What followed was a decade of contradictory rulings. The project was embargoed, released, and embargoed again, until a superior court justice suspended the environmental licences outright in May 2023.
In August 2025 a panel of that same court lifted the suspension by majority. The distinction matters enormously and has been widely missed.
The judges did not rule that the project is environmentally sound. They ruled that this was not the appropriate moment or procedure to decide that, and sent the substance back to a first-instance court where it remains pending.
Who is opposing the Maraey resort Maricá
Artisanal fishermen from the hamlet of Zacarias have protested against the development. So have Guarani Mbyá residents of the Mata Verde Bonita village nearby.
The Baía Viva campaign group has described the case as potentially the largest environmental crime in the state in recent times. Those groups remain in court.
The developer answers with numbers. Built structures will cover under seven percent of the land, 81 percent will be preserved or regenerated, and a new private reserve of 440 hectares of restinga will be created.
It also promises to regenerate more than 270 hectares of native vegetation, an increase it puts at 32 percent on the pre-construction baseline. The city hall has consistently defended the legality of the licences.
The risk a foreign investor is actually taking
This newspaper reported this week that Marriott intends to add around 110 hotels in Brazil by 2030. Maraey is the luxury showpiece of that plan.
Marriott operates asset-light, meaning it manages and brands rather than owns, so the construction risk sits with the developer and its financiers rather than the American group.
That is the point worth holding. Capital is going into the ground on a site whose environmental case has not been resolved, on the strength of a ruling that declined to resolve it.
Brazil is entering a hotel-building boom on genuinely strong tourism demand. Maraey is a reminder that in Brazil the permit and the judgment are not the same document, and only one of them has arrived.
Is the Maraey project legally cleared?
Not conclusively. Brazil’s superior court lifted the suspension of its environmental licences in August 2025 and construction has begun, but the judges explicitly declined to rule on whether the project harms the environment, remitting that question to a first-instance court where it is still pending.
What is a restinga?
It is the sandy coastal scrub that grows between beach and lagoon along much of Brazil’s Atlantic shore, and it supports species found nowhere else.
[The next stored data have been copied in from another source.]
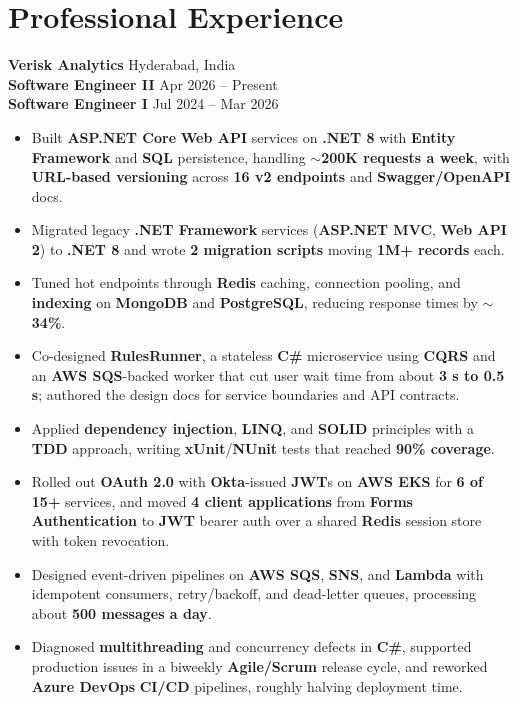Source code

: \documentclass[a4paper,10pt]{article}
\begin{document}
\section*{Professional Experience}

\textbf{Verisk Analytics} \hfill Hyderabad, India \\
\textbf{Software Engineer II} \hfill Apr 2026 -- Present \\
\textbf{Software Engineer I} \hfill Jul 2024 -- Mar 2026

\begin{itemize}[leftmargin=*]
    \item Built \textbf{ASP.NET Core} \textbf{Web API} services on \textbf{.NET 8} with \textbf{Entity Framework} and \textbf{SQL} persistence, handling \textbf{${\sim}$200K requests a week}, with \textbf{URL-based versioning} across \textbf{16 v2 endpoints} and \textbf{Swagger/OpenAPI} docs.
    \item Migrated legacy \textbf{.NET Framework} services (\textbf{ASP.NET MVC}, \textbf{Web API 2}) to \textbf{.NET 8} and wrote \textbf{2 migration scripts} moving \textbf{1M+ records} each.
    \item Tuned hot endpoints through \textbf{Redis} caching, connection pooling, and \textbf{indexing} on \textbf{MongoDB} and \textbf{PostgreSQL}, reducing response times by ${\sim}$\textbf{34\%}.
    \item Co-designed \textbf{RulesRunner}, a stateless \textbf{C\#} microservice using \textbf{CQRS} and an \textbf{AWS SQS}-backed worker that cut user wait time from about \textbf{3 s to 0.5 s}; authored the design docs for service boundaries and API contracts.
    \item Applied \textbf{dependency injection}, \textbf{LINQ}, and \textbf{SOLID} principles with a \textbf{TDD} approach, writing \textbf{xUnit}/\textbf{NUnit} tests that reached \textbf{90\% coverage}.
    \item Rolled out \textbf{OAuth 2.0} with \textbf{Okta}-issued \textbf{JWT}s on \textbf{AWS EKS} for \textbf{6 of 15+} services, and moved \textbf{4 client applications} from \textbf{Forms Authentication} to \textbf{JWT} bearer auth over a shared \textbf{Redis} session store with token revocation.
    \item Designed event-driven pipelines on \textbf{AWS SQS}, \textbf{SNS}, and \textbf{Lambda} with idempotent consumers, retry/backoff, and dead-letter queues, processing about \textbf{500 messages a day}.
    \item Diagnosed \textbf{multithreading} and concurrency defects in \textbf{C\#}, supported production issues in a biweekly \textbf{Agile/Scrum} release cycle, and reworked \textbf{Azure DevOps} \textbf{CI/CD} pipelines, roughly halving deployment time.

\end{itemize}
\end{document}

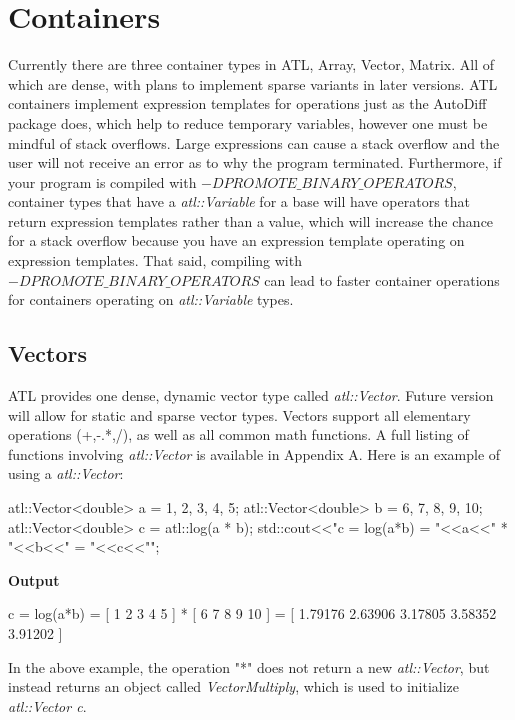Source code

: \documentclass[12pt,a4paper]{article}
\begin{document}
\section{Containers}
Currently there are three container types in ATL, Array, Vector, Matrix. All of which are dense, with plans to implement sparse variants in later versions. ATL containers implement expression templates for operations just as the AutoDiff package does, which help to reduce temporary variables, however one must be mindful of stack overflows. Large expressions can cause a stack overflow and the user will not receive an error as to why the program terminated. Furthermore, if your program is compiled with \textit{$-DPROMOTE\_BINARY\_OPERATORS$}, container types that have a \textit{atl::Variable} for a base will have operators that return expression templates rather than a value, which will increase the chance for a stack overflow because you have an expression template operating on expression templates. That said, compiling with \textit{$-DPROMOTE\_BINARY\_OPERATORS$} can lead to faster container operations for containers operating on \textit{atl::Variable} types.
\subsection{Vectors}
ATL provides one dense, dynamic vector type called \textit{atl::Vector}. Future version will allow for static and sparse vector types. Vectors support all elementary operations (+,-.*,/), as well as all common math functions. A full listing of functions involving \textit{atl::Vector} is available in Appendix A. Here is an example of using a \textit{atl::Vector}:
\begin{cppsource}

    atl::Vector<double> a = {1, 2, 3, 4, 5};
    atl::Vector<double> b = {6, 7, 8, 9, 10};
    atl::Vector<double> c = atl::log(a * b);
    std::cout<<"c = log(a*b) = "<<a<<" * "<<b<<" = "<<c<<"\n";
  
\end{cppsource}
\textbf{Output}
\begin{myoutput}
c = log(a*b) = [ 1 2 3 4 5 ] * [ 6 7 8 9 10 ] = [ 1.79176 2.63906 3.17805 3.58352 3.91202 ]
\end{myoutput}
In the above example, the operation "*" does not return a new \textit{atl::Vector}, but instead returns an object called \textit{VectorMultiply}, which is used to initialize \textit{atl::Vector c}.
\end{document}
The Maraey site occupies 845 hectares of it within a designated environmental protection area, which is the reason prosecutors challenged the licences.
What does Marriott actually risk here?
Less than the headline suggests, because the group runs an asset-light model in which it brands and manages hotels rather than owning the real estate. The eleven billion reais of construction exposure sits with the Brazilian developer and its financing partners, while Marriott’s exposure is reputational and contractual.
Frequently Asked Questions
What hotels are planned for the Maraey resort in Maricá?
The Maraey resort will include South America's first Ritz-Carlton Reserve, Brazil's first all-inclusive JW Marriott, and a hotel themed on the Rock in Rio festival. Construction of the hotels is scheduled to begin at the end of 2025, with the complex expected to be finished by 2029.
What is the current legal status of the Maraey development?
Brazil's superior court lifted a two-year suspension on the project in August 2025, allowing construction to proceed. However, the court expressly declined to judge the environmental merits of the project, which remain before a lower court.
How large is the Maraey site and what environmental concerns have been raised?
The site covers 845 hectares of restinga, a fragile coastal scrub ecosystem, located inside a designated environmental protection area 45km from central Rio de Janeiro. Artisanal fishermen and a Guarani Mbyá indigenous village have contested the project, and campaigners have called it a potential environmental crime.